I am trying to plot the distribution of a measured variable from a scientific experiment, in this case a velocity. After making a simple histogram, I have been reading this,
http://en.wikipedia.org/wiki/Kernel_density_estimation
This seems to suggest that one can pretend each value actually is better represented by a normal distribution and that the total distribution can be found as the sum of the individual distributions, i.e. the kernels. It goes on to discuss the art of choosing the correct bandwidth for the kernel.
My data, however, has known uncertainty. That is to say, I measure the velocity in six different ways, each of which gives me a slightly different answer. I then take the mean of these values and calculate the standard deviation as an estimate of my measurement uncertainty.
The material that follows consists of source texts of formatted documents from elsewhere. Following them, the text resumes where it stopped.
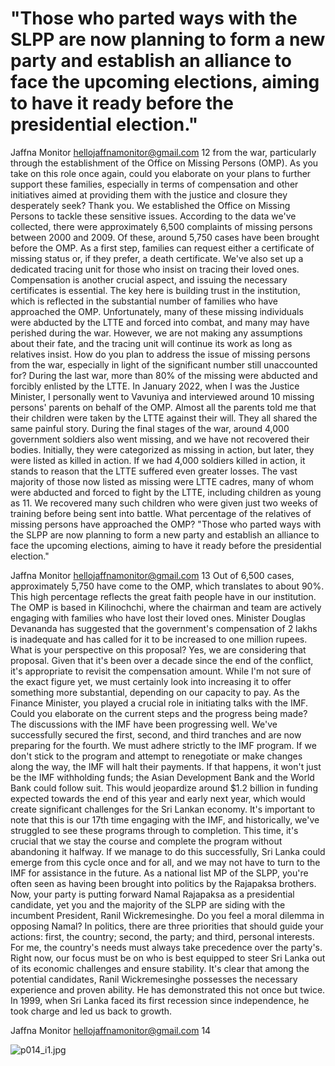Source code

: # "Those who parted ways with the SLPP are now planning to form a new party and establish an alliance to face the upcoming elections, aiming to have it ready before the presidential election."

Jaffna Monitor
hellojaffnamonitor@gmail.com
12
from the war, particularly through the 
establishment of the Office on Missing
Persons (OMP). As you take on this 
role once again, could you elaborate 
on your plans to further support 
these families, especially in terms of 
compensation and other initiatives
aimed at providing them with the 
justice and closure they desperately 
seek?
Thank you. We established the Office on 
Missing Persons to tackle these sensitive 
issues. According to the data we've collected, 
there were approximately 6,500 complaints of 
missing persons between 2000 and 2009. Of 
these, around 5,750 cases have been brought 
before the OMP. As a first step, families can 
request either a certificate of missing status or, 
if they prefer, a death certificate. We've also set 
up a dedicated tracing unit for those who insist 
on tracing their loved ones.
Compensation is another crucial aspect, and 
issuing the necessary certificates is essential. 
The key here is building trust in the institution, 
which is reflected in the substantial number of
families who have approached the OMP. 
Unfortunately, many of these missing 
individuals were abducted by the LTTE and 
forced into combat, and many may have 
perished during the war. However, we are not 
making any assumptions about their fate, and 
the tracing unit will continue its work as long 
as relatives insist.
How do you plan to address the issue 
of missing persons from the war, 
especially in light of the significant 
number still unaccounted for?
During the last war, more than 80% of the 
missing were abducted and forcibly enlisted 
by the LTTE. In January 2022, when I was the 
Justice Minister, I personally went to Vavuniya 
and interviewed around 10 missing persons' 
parents on behalf of the OMP. Almost all the 
parents told me that their children were taken 
by the LTTE against their will. They all shared 
the same painful story.
During the final stages of the war, around 
4,000 government soldiers also went missing, 
and we have not recovered their bodies. 
Initially, they were categorized as missing in 
action, but later, they were listed as killed in 
action. If we had 4,000 soldiers killed in action, 
it stands to reason that the LTTE suffered even 
greater losses. The vast majority of those now 
listed as missing were LTTE cadres, many of 
whom were abducted and forced to fight by the 
LTTE, including children as young as 11. We 
recovered many such children who were given 
just two weeks of training before being sent 
into battle.
What percentage of the relatives of 
missing persons have approached the 
OMP?
"Those who parted ways with the SLPP are now 
planning to form a new party and establish an 
alliance to face the upcoming elections, aiming to 
have it ready before the presidential election."

Jaffna Monitor
hellojaffnamonitor@gmail.com
13
Out of 6,500 cases, approximately 5,750 have 
come to the OMP, which translates to about 
90%. This high percentage reflects the great 
faith people have in our institution. The OMP 
is based in Kilinochchi, where the chairman 
and team are actively engaging with families 
who have lost their loved ones.
Minister Douglas Devananda has 
suggested that the government's 
compensation of 2 lakhs is inadequate 
and has called for it to be increased 
to one million rupees. What is your 
perspective on this proposal?
Yes, we are considering that proposal. Given 
that it's been over a decade since the end of the
conflict, it's appropriate to revisit the 
compensation amount. While I'm not sure of 
the exact figure yet, we must certainly look 
into increasing it to offer something more 
substantial, depending on our capacity to pay.
As the Finance Minister, you played 
a crucial role in initiating talks with 
the IMF. Could you elaborate on the 
current steps and the progress being 
made?
The discussions with the IMF have been 
progressing well. We've successfully secured 
the first, second, and third tranches and are 
now preparing for the fourth. We must adhere 
strictly to the IMF program. If we don't stick 
to the program and attempt to renegotiate 
or make changes along the way, the IMF will 
halt their payments. If that happens, it won't 
just be the IMF withholding funds; the Asian 
Development Bank and the World Bank could 
follow suit. This would jeopardize around $1.2 
billion in funding expected towards the end 
of this year and early next year, which would 
create significant challenges for the Sri Lankan 
economy.
It's important to note that this is our 17th time 
engaging with the IMF, and historically, we've
struggled to see these programs through to 
completion. This time, it's crucial that we stay 
the course and complete the program without 
abandoning it halfway. If we manage to do this
successfully, Sri Lanka could emerge from this 
cycle once and for all, and we may not have to
turn to the IMF for assistance in the future.
As a national list MP of the SLPP, 
you're often seen as having been 
brought into politics by the Rajapaksa 
brothers. Now, your party is putting 
forward Namal Rajapaksa as a 
presidential candidate, yet you and 
the majority of the SLPP are siding 
with the incumbent President, Ranil 
Wickremesinghe. Do you feel a moral 
dilemma in opposing Namal?
In politics, there are three priorities that 
should guide your actions: first, the country; 
second, the party; and third, personal interests. 
For me, the country's needs must always take 
precedence over the party's. Right now, our 
focus must be on who is best equipped to steer 
Sri Lanka out of its economic challenges and 
ensure stability.
It's clear that among the potential candidates, 
Ranil Wickremesinghe possesses the necessary
experience and proven ability. He has 
demonstrated this not once but twice. In 1999, 
when Sri Lanka faced its first recession since 
independence, he took charge and led us back 
to growth.

Jaffna Monitor
hellojaffnamonitor@gmail.com
14

![p014_i1.jpg](images_out/006_those_who_parted_ways_with_the_slpp_are_now_planni/p014_i1.jpg)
My question is, can this extra information be included explicitly into the kernel density estimation process? Intuitively I feel that I could give each point a kernel whose bandwidth is the measured uncertainty for that point. Does this make sense? Is there an established way to do this?
Thanks in advance,
Nick
See this post, which I think addresses your question: https://stats.stackexchange.com/questions/88297/kernel-density-estimation-incorporating-uncertainties
My suggestion is very close to Glen_b's in the attached post. Basically, assume that each data point is known with 100% certainty, then determine the desired bandwith, $h$ based on that assumption. Then adjust $h$ based on the uncertainty, $\sigma$ to get an adjusted bandwidth $h'=\sqrt{h^2+\sigma^2}$ and use this point-specific bandwidth to make your final density estimate.